Poetry
from CREATIVE WRITING
Published online by Cambridge University Press: 26 May 2017
Summary
The Portrait
Anne Estelle Rice, Portrait of Katherine Mansfield, 1918
Te Papa Museum, Wellington
A flare of red and there you are in your bright dress the colour of pōhutukawa flowers.
Huge blooms burst out of the frame into the air that separates us, their petals like gasps of light.

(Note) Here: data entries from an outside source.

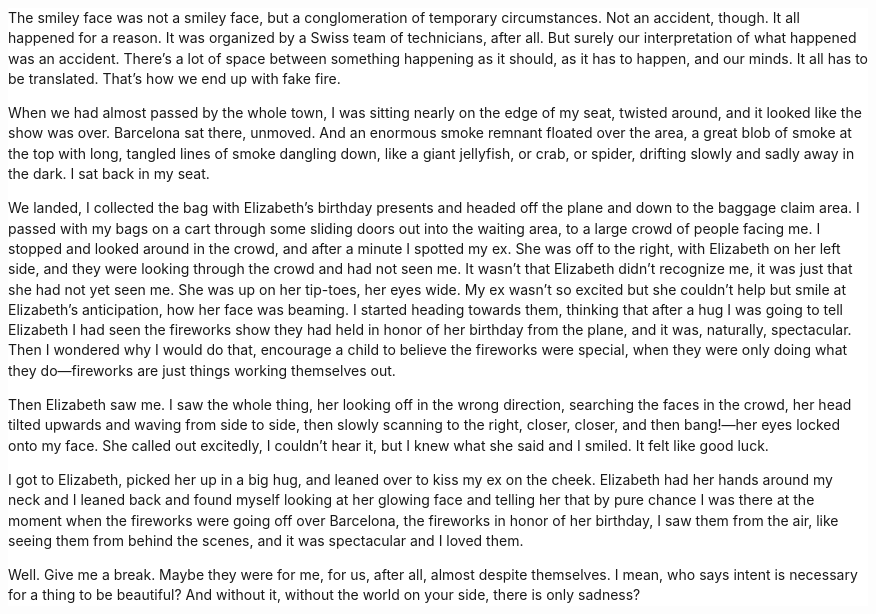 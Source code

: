 The smiley face was not a smiley face, but a conglomeration of temporary circumstances. Not an accident, though. It all happened for a reason. It was organized by a Swiss team of technicians, after all. But surely our interpretation of what happened was an accident. There’s a lot of space between something happening as it should, as it has to happen, and our minds. It all has to be translated. That’s how we end up with fake fire.

When we had almost passed by the whole town, I was sitting nearly on the edge of my seat, twisted around, and it looked like the show was over. Barcelona sat there, unmoved. And an enormous smoke remnant floated over the area, a great blob of smoke at the top with long, tangled lines of smoke dangling down, like a giant jellyfish, or crab, or spider, drifting slowly and sadly away in the dark. I sat back in my seat.

We landed, I collected the bag with Elizabeth’s birthday presents and headed off the plane and down to the baggage claim area. I passed with my bags on a cart through some sliding doors out into the waiting area, to a large crowd of people facing me. I stopped and looked around in the crowd, and after a minute I spotted my ex. She was off to the right, with Elizabeth on her left side, and they were looking through the crowd and had not seen me. It wasn’t that Elizabeth didn’t recognize me, it was just that she had not yet seen me. She was up on her tip-toes, her eyes wide. My ex wasn’t so excited but she couldn’t help but smile at Elizabeth’s anticipation, how her face was beaming. I started heading towards them, thinking that after a hug I was going to tell Elizabeth I had seen the fireworks show they had held in honor of her birthday from the plane, and it was, naturally, spectacular. Then I wondered why I would do that, encourage a child to believe the fireworks were special, when they were only doing what they do—fireworks are just things working themselves out.

Then Elizabeth saw me. I saw the whole thing, her looking off in the wrong direction, searching the faces in the crowd, her head tilted upwards and waving from side to side, then slowly scanning to the right, closer, closer, and then bang!—her eyes locked onto my face. She called out excitedly, I couldn’t hear it, but I knew what she said and I smiled. It felt like good luck.

I got to Elizabeth, picked her up in a big hug, and leaned over to kiss my ex on the cheek. Elizabeth had her hands around my neck and I leaned back and found myself looking at her glowing face and telling her that by pure chance I was there at the moment when the fireworks were going off over Barcelona, the fireworks in honor of her birthday, I saw them from the air, like seeing them from behind the scenes, and it was spectacular and I loved them.

Well. Give me a break. Maybe they were for me, for us, after all, almost despite themselves. I mean, who says intent is necessary for a thing to be beautiful? And without it, without the world on your side, there is only sadness?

Your eyes blaze towards a point in the distance, past everything in the room around you,
past me standing here in the half-moon circle of your ruby luminescence,
as if you have just seen straight down into the core of the dark pink light,
pulling the colour apart, splitting it open.
NINA POWLES
Fever Dream
Bavaria, 1910
a stinging fever
dream scorching up
along the nerves
skin simmers in the hot
drench of rain inside
the lightning-struck air
wind tearing teeth
bones cracking under
a New Zealand sky
and she is the wave
rising to meet it
NINA POWLES
Silver Dream
London, 1915
In the garden beneath the pear tree,
her brother hands her a yellow pear and she bites into it.
It tastes like jam sandwiches and sunshine on her mother's hair.
It tastes like the warmth of his hand in hers,
like the light that falls in dream places,
where everything is silver and he is alive again.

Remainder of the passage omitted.